# can i get work i am a plasterer



## vinn39

hi would like to move to thailand is there plastering jobs there for uk people can anyone help me many thanks tim


----------



## Dave O'Dottu

vinn39 said:


> hi would like to move to thailand is there plastering jobs there for uk people can anyone help me many thanks tim


technically it's illegal unless you go through all the bs to set up a company or get married to a thai, etc

but (wink wink) I see a lot of expat tradesmen advertising in the little newsletters in Chiang Mai.


----------



## HK_Brit

vinn39 said:


> hi would like to move to thailand is there plastering jobs there for uk people can anyone help me many thanks tim


You will be competing against Thai workers who charge very little to do similar jobs.
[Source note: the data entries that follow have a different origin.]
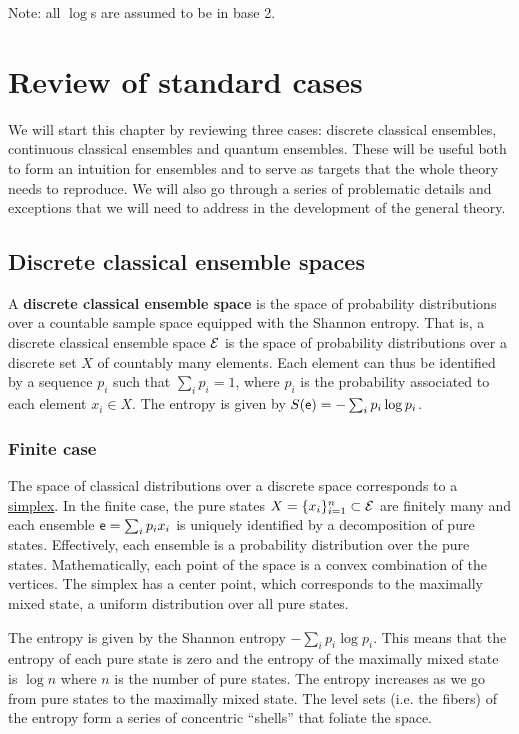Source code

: Note: all $\log$s are assumed to be in base 2.

\section{Review of standard cases}

We will start this chapter by reviewing three cases: discrete classical ensembles, continuous classical ensembles and quantum ensembles. These will be useful both to form an intuition for ensembles and to serve as targets that the whole theory needs to reproduce. We will also go through a series of problematic details and exceptions that we will need to address in the development of the general theory.

\subsection{Discrete classical ensemble spaces}

\begin{defn}
	A \textbf{discrete classical ensemble space} is the space of probability distributions over a countable sample space equipped with the Shannon entropy. That is, a discrete classical ensemble space $\mathcal{E}$ is the space of probability distributions over a discrete set $X$ of countably many elements. Each element can thus be identified by a sequence $p_i$ such that $\sum_i p_i = 1$, where $p_i$ is the probability associated to each element $x_i \in X$. The entropy is given by $S(\mathsf{e}) = - \sum_i p_i \log p_i$.
\end{defn}

\subsubsection{Finite case}

The space of classical distributions over a discrete space corresponds to a \href{https://en.wikipedia.org/wiki/Simplex}{simplex}. In the finite case, the pure states $X = \{x_i\}_{i=1}^{n} \subset \mathcal{E}$ are finitely many and each ensemble $\mathsf{e} = \sum_i p_i x_i$ is uniquely identified by a decomposition of pure states. Effectively, each ensemble is a probability distribution over the pure states. Mathematically, each point of the space is a convex combination of the vertices. The simplex has a center point, which corresponds to the maximally mixed state, a uniform distribution over all pure states. 

The entropy is given by the Shannon entropy $-\sum_i p_i \log p_i$. This means that the entropy of each pure state is zero and the entropy of the maximally mixed state is $\log n$ where $n$ is the number of pure states. The entropy increases as we go from pure states to the maximally mixed state. The level sets (i.e. the fibers) of the entropy form a series of concentric ``shells'' that foliate the space.

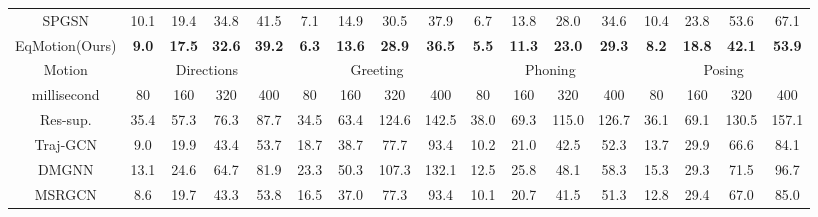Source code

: \documentclass[10pt,twocolumn,letterpaper]{article}
\begin{document}
\begin{table*}[t]
{\begin{tabular}{c|cccc|cccc|cccc|cccc}
SPGSN                &   {10.1}          &   {19.4}          &   {34.8}          &   {41.5}          &   {7.1}           &   {14.9}          &   {30.5}          &   {37.9}          &   {6.7}           &   {13.8}          &   {28.0}          &   {34.6}          &   {10.4}          &   {23.8}          &   {53.6}          &   {67.1}          \\
EqMotion(Ours) & \textbf{9.0}& \textbf{17.5}& \textbf{32.6}& \textbf{39.2}&\textbf{6.3}&\textbf{13.6}&\textbf{28.9}&\textbf{36.5}&\textbf{5.5}&\textbf{11.3}&\textbf{23.0}&\textbf{29.3}&\textbf{8.2}&\textbf{18.8}&\textbf{42.1}&\textbf{53.9}\\\hline
Motion           & \multicolumn{4}{c|}{Directions}                                & \multicolumn{4}{c|}{Greeting}                                  & \multicolumn{4}{c|}{Phoning}                                   & \multicolumn{4}{c}{Posing}                                    \\ \hline
millisecond        & 80           & 160          & 320          & 400          & 80           & 160          & 320          & 400          & 80           & 160          & 320          & 400          & 80           & 160          & 320          & 400          \\ \hline
Res-sup.          & 35.4          & 57.3          & 76.3          & 87.7          & 34.5          & 63.4          & 124.6         & 142.5         & 38.0          & 69.3          & 115.0         & 126.7         & 36.1          & 69.1          & 130.5         & 157.1         \\
Traj-GCN                & 9.0           & 19.9          & 43.4          &  53.7          & 18.7          & 38.7          & 77.7          & 93.4          & 10.2          & 21.0          & 42.5          & 52.3          & 13.7          & 29.9          &  66.6          &  84.1          \\
DMGNN              & 13.1          & 24.6          & 64.7          & 81.9          & 23.3          & 50.3          & 107.3         & 132.1         & 12.5          & 25.8          & 48.1          & 58.3          & 15.3          & 29.3          & 71.5          & 96.7          \\
MSRGCN                &  8.6           &  19.7          &  43.3          & 53.8          &  16.5          &  37.0          &  77.3          &  93.4          &  10.1          &  20.7          &  41.5          &  51.3          &  12.8          &  29.4          & 67.0          & 85.0          \\

\end{tabular}}
\end{table*}
\end{document}
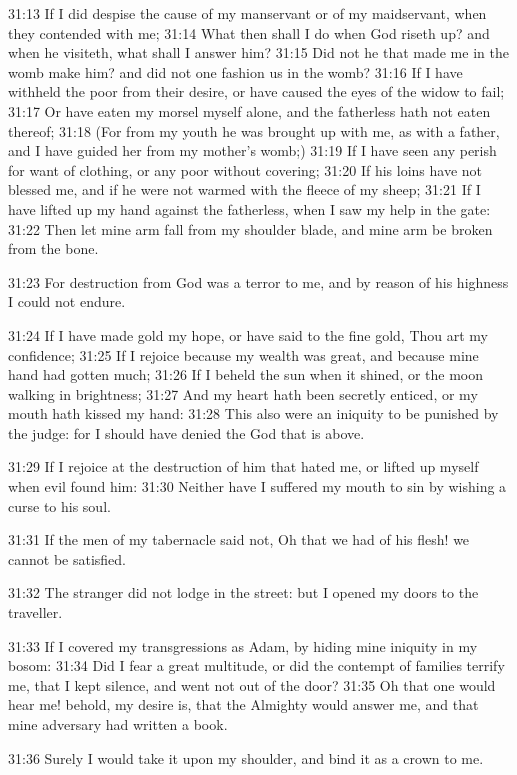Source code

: 31:13 If I did despise the cause of my manservant or of my
maidservant, when they contended with me; 31:14 What then shall I do
when God riseth up? and when he visiteth, what shall I answer him?
31:15 Did not he that made me in the womb make him? and did not one
fashion us in the womb?  31:16 If I have withheld the poor from their
desire, or have caused the eyes of the widow to fail; 31:17 Or have
eaten my morsel myself alone, and the fatherless hath not eaten
thereof; 31:18 (For from my youth he was brought up with me, as with a
father, and I have guided her from my mother's womb;) 31:19 If I have
seen any perish for want of clothing, or any poor without covering;
31:20 If his loins have not blessed me, and if he were not warmed with
the fleece of my sheep; 31:21 If I have lifted up my hand against the
fatherless, when I saw my help in the gate: 31:22 Then let mine arm
fall from my shoulder blade, and mine arm be broken from the bone.

31:23 For destruction from God was a terror to me, and by reason of
his highness I could not endure.

31:24 If I have made gold my hope, or have said to the fine gold, Thou
art my confidence; 31:25 If I rejoice because my wealth was great, and
because mine hand had gotten much; 31:26 If I beheld the sun when it
shined, or the moon walking in brightness; 31:27 And my heart hath
been secretly enticed, or my mouth hath kissed my hand: 31:28 This
also were an iniquity to be punished by the judge: for I should have
denied the God that is above.

31:29 If I rejoice at the destruction of him that hated me, or lifted
up myself when evil found him: 31:30 Neither have I suffered my mouth
to sin by wishing a curse to his soul.

31:31 If the men of my tabernacle said not, Oh that we had of his
flesh!  we cannot be satisfied.

31:32 The stranger did not lodge in the street: but I opened my doors
to the traveller.

31:33 If I covered my transgressions as Adam, by hiding mine iniquity
in my bosom: 31:34 Did I fear a great multitude, or did the contempt
of families terrify me, that I kept silence, and went not out of the
door?  31:35 Oh that one would hear me! behold, my desire is, that the
Almighty would answer me, and that mine adversary had written a book.

31:36 Surely I would take it upon my shoulder, and bind it as a crown
to me.


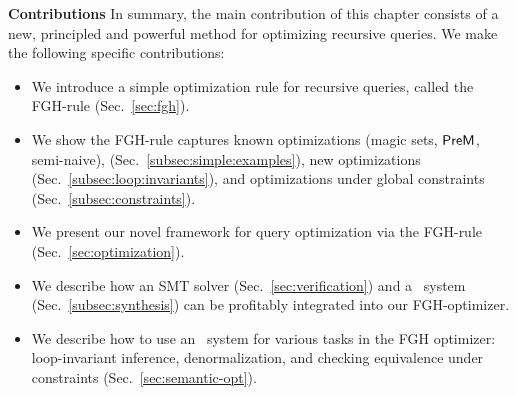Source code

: % 

{\bf Contributions} In summary, the main contribution of this chapter
consists of a new, principled and powerful method for optimizing
recursive queries.  We make the following specific contributions:
%
\begin{itemize}
\item We introduce a simple optimization rule for recursive queries,
  called the FGH-rule (Sec.~\ref{sec:fgh}).
\item We show the FGH-rule captures known optimizations (magic
  sets, $\textsf{PreM}$, semi-naive), (Sec.~\ref{subsec:simple:examples}), 
  new optimizations (Sec.~\ref{subsec:loop:invariants}), and
  optimizations under global constraints
  (Sec.~\ref{subsec:constraints}).
\item We present our novel framework for query optimization via
the FGH-rule  (Sec.~\ref{sec:optimization}).
\item We describe how an SMT solver
(Sec.~\ref{sec:verification}) and a
\cegis\ system (Sec.~\ref{subsec:synthesis})
can be profitably integrated into our FGH-optimizer.
\item We describe how to use an \eqsat\ system for various tasks in
  the FGH optimizer: loop-invariant inference, denormalization,
  and checking equivalence under constraints (Sec.~\ref{sec:semantic-opt}).
\end{itemize}

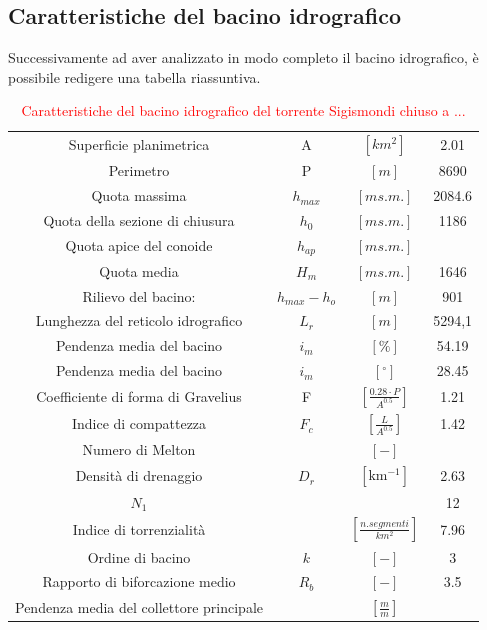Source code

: \subsection{Caratteristiche del bacino idrografico}
Successivamente ad aver analizzato in modo completo il bacino idrografico, è possibile redigere una tabella riassuntiva.
\begin{table}[H] \centering
    \caption{\textcolor{red}{Caratteristiche del bacino idrografico  del torrente Sigismondi chiuso a ...}}
    \label{tab:caratteristiche_bacino}
    \begin{tabular}{ cccc } 
    \toprule
    Superficie planimetrica & A &  $\left[km^2\right]$ & 2.01 \\ 
    Perimetro & P & $\left[m\right]$        &      8690       \\ 
    Quota massima & $h_{max}$&  $\left[m s.m.\right]$       &    2084.6     \\
    Quota della sezione di chiusura & $h_0$ & $\left[m s.m.\right]$        &       1186      \\ 
    Quota apice del conoide &$h_{ap}$& $\left[m s.m.\right]$ & \\ 
    Quota media& $H_m$ & $\left[m s.m.\right]$ & 1646    \\ 
    Rilievo del bacino:& $h_{max} - h_o$ & $\left[m\right]$ &   901 \\ 
    Lunghezza del reticolo idrografico& $L_r$& $\left[m\right]$ & 5294,1 \\ 
    Pendenza media del bacino& $i_m$ & $\left[\%\right]$ & 54.19    \\ 
    Pendenza media del bacino& $i_m$& $\left[ ^\circ \right]$ & 28.45   \\ 
    Coefficiente di forma di Gravelius& F& $\left[\frac{0.28 \cdot P}{A^{0.5}} \right]$ & 1.21\\  
    Indice di compattezza &$F_c$  & $ \left[\frac{L}{A^{0.5}}\right]$ & 1.42\\ 
    Numero di Melton& & $\left[-\right]$ & \\ 
    Densità di drenaggio &$D_r$& $\left[\si{\km^{-1}}\right]$& 2.63 \\ 
    $N_1$& & & 12 \\ 
    Indice di torrenzialità& &$\left[\frac{n. segmenti }{km^2}\right]$ & 7.96 \\  
    Ordine di bacino& $k$ & $\left[-\right]$ & 3 \\ 
    Rapporto di biforcazione medio& $R_b$ & $\left[-\right]$ &  3.5 \\  
    Pendenza media del collettore principale & & $\left[\frac{m}{m}\right]$ & \\  
    \bottomrule
\end{tabular}
\end{table}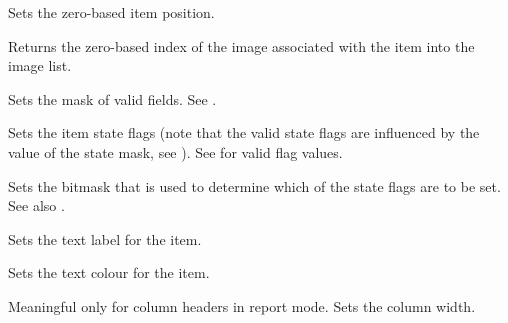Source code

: \label{wxlistitemsetid}


Sets the zero-based item position.



\label{wxlistitemsetimage}


Returns the zero-based index of the image associated with the item
into the image list.



\label{wxlistitemsetmask}


Sets the mask of valid fields. See
.



\label{wxlistitemsetstate}


Sets the item state flags (note that the valid state flags are influenced
by the value of the state mask, see
).
See  for valid flag
values.



\label{wxlistitemsetstatemask}


Sets the bitmask that is used to determine which of the state flags
are to be set. See also .



\label{wxlistitemsettext}


Sets the text label for the item.



\label{wxlistitemsettextcolour}


Sets the text colour for the item.



\label{wxlistitemsetwidth}


Meaningful only for column headers in report mode. Sets the column width.
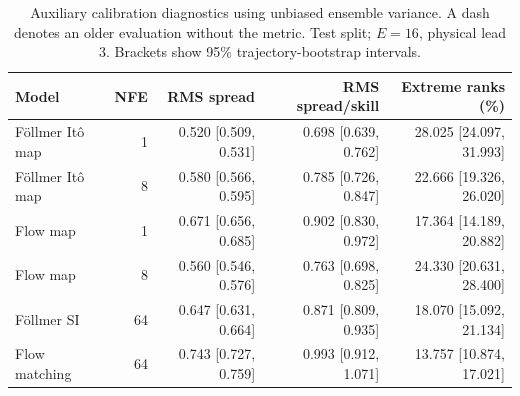 \begin{table}[t]
\centering
\small
\setlength{\tabcolsep}{3pt}
\caption{Auxiliary calibration diagnostics using unbiased ensemble variance. A dash denotes an older evaluation without the metric. Test split; $E=16$, physical lead 3. Brackets show 95\% trajectory-bootstrap intervals.}
\label{tab:map-rms-calibration}
\begin{tabular}{lrrrr}
\toprule
Model & NFE & RMS spread & RMS spread/skill & Extreme ranks (\%) \\
\midrule
Föllmer Itô map & 1 & 0.520 [0.509, 0.531] & 0.698 [0.639, 0.762] & 28.025 [24.097, 31.993] \\
Föllmer Itô map & 8 & 0.580 [0.566, 0.595] & 0.785 [0.726, 0.847] & 22.666 [19.326, 26.020] \\
\addlinespace
Flow map & 1 & 0.671 [0.656, 0.685] & 0.902 [0.830, 0.972] & 17.364 [14.189, 20.882] \\
Flow map & 8 & 0.560 [0.546, 0.576] & 0.763 [0.698, 0.825] & 24.330 [20.631, 28.400] \\
\addlinespace
Föllmer SI & 64 & 0.647 [0.631, 0.664] & 0.871 [0.809, 0.935] & 18.070 [15.092, 21.134] \\
\addlinespace
Flow matching & 64 & 0.743 [0.727, 0.759] & 0.993 [0.912, 1.071] & 13.757 [10.874, 17.021] \\
\bottomrule
\end{tabular}
\end{table}
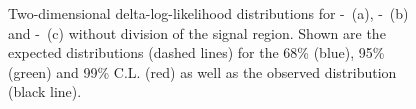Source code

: \begin{figure}
	\centering
	\caption[Two-dimensional delta-log-likelihood distributions for the three combinations of aTGC parameters without division of the signal region]{Two-dimensional delta-log-likelihood distributions for \Tcwww -\Tccw \ (a), \Tcwww -\Tcb \ (b) and \Tccw -\Tcb\ (c) without division of the signal region. Shown are the expected distributions (dashed lines) for the 68\% (blue), 95\% (green) and 99\% C.L. (red) as well as the observed distribution (black line).}
	\label{fig:limits:2dlimits_nocat}	
\end{figure}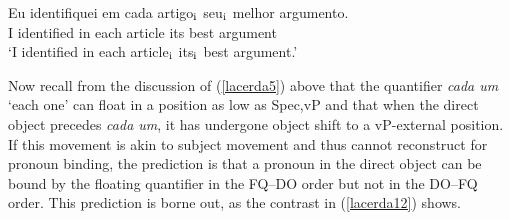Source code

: \documentclass[output=paper]{langscibook}
\begin{document}
\begin{exe}
\ex \label{lacerda10}
\begin{xlist}

\end{xlist}

\ex \label{lacerda11}
\gll Eu 	identifiquei 	em	cada 	artigo$_{\textnormal{i}}$ 	seu$_{\textnormal{i}}$	melhor 	argumento.\\
I 	identified	in	each 	article 	its 	best	argument\\
\glt‘I identified in each article$_{\textnormal{i}}$ its$_{\textnormal{i}}$ best argument.’
\end{exe}

Now recall from the discussion of (\ref{lacerda5}) above that the quantifier \emph{cada um} ‘each one’ can float in a position as low as Spec,vP and that when the direct object precedes \emph{cada um}, it has undergone object shift to a vP-external position. If this movement is akin to subject movement and thus cannot reconstruct for pronoun binding, the prediction is that a pronoun in the direct object can be bound by the floating quantifier in the FQ--DO order but not in the DO--FQ order. This prediction is borne out, as the contrast in (\ref{lacerda12}) shows. 

\begin{exe}
\ex \label{lacerda12}
\begin{xlist}

\end{xlist}
\end{exe}
\end{document}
Could be 500 baht or less a day. Most Thai houses are blocks, with cement skimming and then painted. The only plastering I see is for ceilings.

Also as said, you need a work visa to work legally.


----------



## vinn39

*hi thank you*



HK_Brit said:


> You will be competing against Thai workers who charge very little to do similar jobs. Could be 500 baht or less a day. Most Thai houses are blocks, with cement skimming and then painted. The only plastering I see is for ceilings.
> 
> Also as said, you need a work visa to work legally.


hi how would i find work do i need a company do not mind about money just want to live there i have a thai girl and what to be with her. can you let me no with thanks tim


----------



## xtr3mx7

Well, you will have to setup a company with registered capital of 2million baht in order to get yourself a work permit for your that company. I was previously on same boat as my Thai wife wanted to move back to Thailand. Now I'm here living on a non Imm O wedding visa with 400K in a bank account, trying to secure myself a job... which is not an easy thing.


----------